Il 31 dicembre 2021 terminerà il sistema di pensione sperimentale varato nel 2019, meglio conosciuto come Quota 100.
Nel 2021 si potrà inoltre andare in pensione con l’APE sociale. Dal 2022 però, la pensione tornerà ad essere fruibile dal compimento del 67esimo anno d’età.
Addio quota 100 a fine anno
Col Decreto Legge 4/2019 venne introdotto il periodo sperimentale di 3 anni della misura definita quota 100. Divenne possibile accedere alla pensione dal 2019 compreso, con 62 anni di età e 38 anni di contributi. Passati tre mesi dalla data di raggiungimento dei requisiti per i dipendenti pubblici e 6 mesi per i lavoratori del settore privato, i lavoratori hanno potuto quindi fare domanda di pensione. Questa possibilità andava ad aggiungersi alla pensione anticipata e di vecchiaia.
Chi non potrà avvalersi entro fine anno dei 38 anni di contribuzione da “accoppiare” ai 62 anni di età, non potrà andare in pensione col regime quota 100.
Dal prossimo anno si dovrà attendere altri 5 anni. In ogni caso, indipendentemente dall’età, dal 2022 la pensione si attiverà con una contribuzione pari a 42 anni e 10 mesi per gli uomini e 41 anni e 10 mesi per le donne.
Pensione anticipata
Nel 2022 scatterà quindi lo scalone dei 5 anni con l’età pensionabile a 67 anni. Tuttavia coloro che potranno beneficiare dello scivolo di 7 anni potranno scegliere di optare per la pensione anticipata.
La legge Fornero del 2012, per favorire il ricambio generazionale, nel settore privato, e per le aziende con oltre 15 dipendenti, aveva introdotto la prestazione di accompagnamento alla pensione, detta anche isopensione. Interessa i lavoratori che maturano i requisiti di contribuzione o di età anagrafica entro 4 anni dalla fine del rapporto di lavoro. Si apre la possibilità di andare prima in pensione. Lo scivolo dei 4 anni è stato portato a 7, nel triennio 2018-2020, con la legge 205/2017.

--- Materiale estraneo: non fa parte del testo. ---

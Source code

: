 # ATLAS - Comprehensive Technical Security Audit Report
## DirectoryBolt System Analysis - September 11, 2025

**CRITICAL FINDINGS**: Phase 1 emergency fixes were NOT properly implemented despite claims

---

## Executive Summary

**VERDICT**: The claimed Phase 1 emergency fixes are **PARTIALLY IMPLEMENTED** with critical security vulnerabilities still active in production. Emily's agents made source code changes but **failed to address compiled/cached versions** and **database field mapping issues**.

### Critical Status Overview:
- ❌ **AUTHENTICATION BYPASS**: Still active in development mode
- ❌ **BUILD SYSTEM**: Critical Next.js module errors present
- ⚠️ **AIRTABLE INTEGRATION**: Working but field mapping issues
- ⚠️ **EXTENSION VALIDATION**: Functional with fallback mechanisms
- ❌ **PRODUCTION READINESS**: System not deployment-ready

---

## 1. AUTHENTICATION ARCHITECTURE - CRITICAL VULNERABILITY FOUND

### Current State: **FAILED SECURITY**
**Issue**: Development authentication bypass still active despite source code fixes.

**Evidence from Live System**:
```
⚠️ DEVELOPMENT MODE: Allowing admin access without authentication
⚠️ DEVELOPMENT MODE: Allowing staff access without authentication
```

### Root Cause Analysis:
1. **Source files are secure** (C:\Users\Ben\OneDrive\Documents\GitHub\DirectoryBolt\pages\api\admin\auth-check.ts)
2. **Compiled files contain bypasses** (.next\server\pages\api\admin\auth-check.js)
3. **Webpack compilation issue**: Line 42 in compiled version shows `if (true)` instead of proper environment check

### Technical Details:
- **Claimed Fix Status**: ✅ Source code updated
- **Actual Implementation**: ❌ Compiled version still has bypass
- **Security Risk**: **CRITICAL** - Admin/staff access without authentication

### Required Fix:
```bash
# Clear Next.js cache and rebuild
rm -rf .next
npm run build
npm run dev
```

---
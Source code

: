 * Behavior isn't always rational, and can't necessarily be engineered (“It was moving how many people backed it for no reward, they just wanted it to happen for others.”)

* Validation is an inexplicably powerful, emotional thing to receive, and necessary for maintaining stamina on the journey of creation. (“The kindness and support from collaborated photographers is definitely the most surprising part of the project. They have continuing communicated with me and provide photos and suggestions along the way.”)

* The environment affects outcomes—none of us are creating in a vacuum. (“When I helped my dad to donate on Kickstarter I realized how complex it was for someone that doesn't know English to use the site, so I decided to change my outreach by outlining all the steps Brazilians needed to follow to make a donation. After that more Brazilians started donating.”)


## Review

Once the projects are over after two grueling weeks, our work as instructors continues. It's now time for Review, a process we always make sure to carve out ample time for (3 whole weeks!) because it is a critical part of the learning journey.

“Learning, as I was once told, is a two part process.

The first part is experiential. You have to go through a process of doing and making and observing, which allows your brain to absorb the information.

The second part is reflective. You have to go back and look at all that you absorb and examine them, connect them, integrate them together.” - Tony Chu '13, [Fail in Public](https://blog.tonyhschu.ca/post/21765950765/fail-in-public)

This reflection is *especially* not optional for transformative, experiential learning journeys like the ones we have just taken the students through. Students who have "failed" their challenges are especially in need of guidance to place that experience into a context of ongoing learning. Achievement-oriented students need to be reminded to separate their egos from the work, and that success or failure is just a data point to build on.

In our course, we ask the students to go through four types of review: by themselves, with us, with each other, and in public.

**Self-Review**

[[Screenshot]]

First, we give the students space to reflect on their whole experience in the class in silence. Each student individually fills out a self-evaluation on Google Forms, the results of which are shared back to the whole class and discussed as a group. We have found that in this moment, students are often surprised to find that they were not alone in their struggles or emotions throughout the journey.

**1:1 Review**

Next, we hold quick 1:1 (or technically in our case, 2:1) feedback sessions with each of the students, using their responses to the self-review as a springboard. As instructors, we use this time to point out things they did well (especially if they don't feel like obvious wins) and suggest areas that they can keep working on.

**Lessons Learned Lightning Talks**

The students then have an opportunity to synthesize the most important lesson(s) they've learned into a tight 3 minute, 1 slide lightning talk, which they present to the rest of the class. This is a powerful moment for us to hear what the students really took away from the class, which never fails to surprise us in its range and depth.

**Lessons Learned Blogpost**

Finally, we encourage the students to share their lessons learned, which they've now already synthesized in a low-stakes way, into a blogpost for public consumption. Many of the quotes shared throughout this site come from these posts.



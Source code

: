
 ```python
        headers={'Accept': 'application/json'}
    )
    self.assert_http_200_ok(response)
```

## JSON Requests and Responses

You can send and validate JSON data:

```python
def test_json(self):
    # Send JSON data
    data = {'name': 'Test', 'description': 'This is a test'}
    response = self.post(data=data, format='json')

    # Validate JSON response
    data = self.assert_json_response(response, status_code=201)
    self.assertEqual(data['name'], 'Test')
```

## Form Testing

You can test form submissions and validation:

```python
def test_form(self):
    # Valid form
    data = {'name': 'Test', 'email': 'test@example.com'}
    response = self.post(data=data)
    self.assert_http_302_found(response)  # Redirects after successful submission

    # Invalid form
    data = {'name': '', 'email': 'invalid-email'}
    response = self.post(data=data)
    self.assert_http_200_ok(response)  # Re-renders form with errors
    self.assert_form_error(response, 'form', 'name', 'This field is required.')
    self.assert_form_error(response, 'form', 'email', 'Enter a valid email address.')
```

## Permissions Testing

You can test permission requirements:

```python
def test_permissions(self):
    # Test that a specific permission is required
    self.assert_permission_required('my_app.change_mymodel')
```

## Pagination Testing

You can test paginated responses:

In seguito, un emendamento alla legge di bilancio 2021 ha prorogato lo scivolo fino a dicembre 2023.
Come funziona la pensione anticipata
Lo scivolo di 7 anni permette di guadagnare anni rispetto ai 67 che sono il traguardo dal 2022. I requisiti necessari sono: essere dipendenti di un’azienda con almeno 15 dipendenti; bisogna avere un contratto a tempo indeterminato; deve essere conseguenza di un accordo sindacale con l’azienda, teso alla riorganizzazione, all’esubero del personale o semplicemente per motivi di ristrutturazione aziendale. Il beneficio si estende anche ai dirigenti.
Non ci sono “perdite” sulla quota della pensione, il lavoratore percepirà esattamente l’importo che otterrà in via teorica al momento di cessazione del rapporto di lavoro per effetto del raggiungimento dei requisiti di pensionamento. Per 7 anni quindi beneficia dell’assegno pensionistico, esclusa la contribuzione correlata che il datore di lavoro si impegna a versare per il periodo di uscita anticipata dal lavoro.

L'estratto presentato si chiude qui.